1. Field of the Invention
The present invention relates to a display apparatus and electric device.
2. Background Art
As a result of the growing use of organic fluorescent materials and other luminescent materials as ink, and the proliferation of ink jet methods that discharge said ink (composition) onto a base material in recent years, color display apparatuses employing a structure in which a luminescent layer composed of said luminescent material is interposed between an anode and cathode, and particularly organic electroluminescence (EL) display apparatuses using an organic luminescent material for the luminescent material, are being developed by employing methods for patterning luminescent materials (refer to Patent Document 1 (Japanese Patent Unexamined Application, First Publication No. 10-12377)).
Therefore, the following provides an explanation of a display apparatus of the prior art (organic EL display apparatus) with reference to the drawings.
FIG. 31 is a cross-sectional schematic drawing showing the essential portion of a display apparatus of the prior art.
The display apparatus shown in FIG. 31 is composed by sequentially laminating element section 811 and cathode 812 on substrate 802. In addition, circuit element section 814 is provided between element section 811 and substrate 802.
In this display apparatus of the prior art, light emitted from luminescent elements 910 provided within element section 811 on the side of substrate 802 is radiated to the lower side (observer side) of substrate 802 through circuit element section 814 and substrate 802, while light emitted to the opposite side of substrate 802 from luminescent elements 910 is reflected by cathode 812 and is radiated to the lower side (observer side) of substrate 802 through circuit element section 814 and substrate 802.
Circuit element section 814 is composed by sequentially laminating transparent substrate film 814a, transparent gate insulating film 942, transparent first interlayer insulating film 944 and transparent second interlayer insulating film 947 on substrate 802, island-shaped silicon films 941 are provided on transparent substrate film 814a, and gate electrodes 943 (scanning lines) are provided on gate insulating film 942. A channel region, along with a drain region and source region that surround this channel region, all of which are not shown in the drawing, are provided in silicon films 941, and gate electrodes 943 are provided at locations corresponding to the channel regions of silicon films 941. In addition, pixel electrodes 911 (anodes) patterned into a roughly rectangular shape when viewed overhead are laminated onto second interlayer insulating film 947. Contact holes 945 and 946 are formed that pass through first and second interlayer insulating films 944 and 947, one of the contact holes 945 connects a source region not shown of a silicon film 941 and pixel electrode 911, while the other contact hole 945 is connected to power supply wire 948. In this manner, driving thin film transistors 913 connected to each pixel electrode 911 are formed in circuit element section 814.

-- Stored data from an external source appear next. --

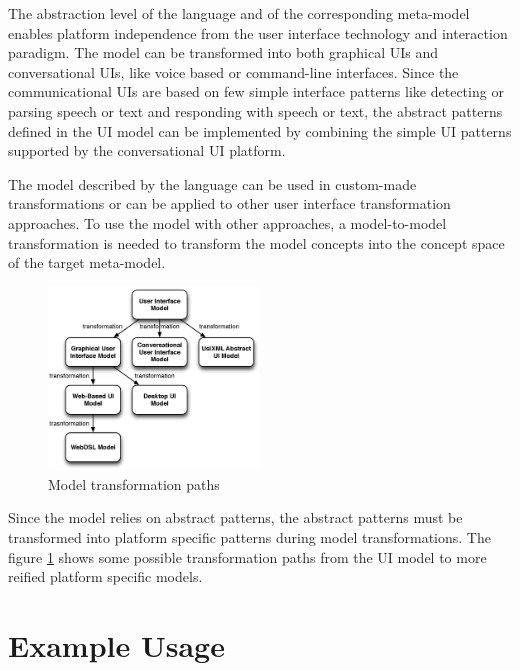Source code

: \documentclass[conference]{IEEEtran}
\begin{document}
The abstraction level of the language and of the corresponding meta-model
enables platform independence from the user interface technology and
interaction paradigm. The model can be transformed into both graphical UIs and
conversational UIs, like voice based or command-line interfaces. Since the
communicational UIs are based on few simple interface patterns like detecting
or parsing speech or text and responding with speech or text, the abstract
patterns defined in the UI model can be implemented by combining the simple UI
patterns supported by the conversational UI platform.

The model described by the language can be used in custom-made transformations
or can be applied to other user interface transformation approaches. To use the
model with other approaches, a model-to-model transformation is needed to
transform the model concepts into the concept space of the target meta-model.

\begin{figure}
  \centering
    \includegraphics[width=0.5\textwidth]{transformations.eps}
      \caption{Model transformation paths}
      \label{fig:transformation_paths}
\end{figure}

Since the model relies on abstract patterns, the abstract patterns must be
transformed into platform specific patterns during model transformations. The
figure \ref{fig:transformation_paths} shows some possible transformation paths
from the UI model to more reified platform specific models.

\section{Example Usage}
\end{document}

Element section 811 is mainly composed of luminescent elements 910 respectively laminated on a plurality of pixel electrodes 911, and bank sections 912 provided between each pixel electrode 911 and luminescent element 910 that separate each luminescent element 910.
Openings 912c are provided that correspond to the formed locations of pixel electrodes 911 as a result of bank sections 912 being formed so as to ride up onto the peripheral edges of pixel electrodes 911. Bank sections 912 are given ink repellency by being formed from an ink repellent resin such as fluororesin or from a resin in which the surface has been fluorinated by CF4 plasma treatment and so forth, and liquid droplets are patterned in openings 912c due to the ink repellency of bank sections 912 when composite ink (composition) containing an organic EL material is discharged from an ink jet in the form of ink droplets.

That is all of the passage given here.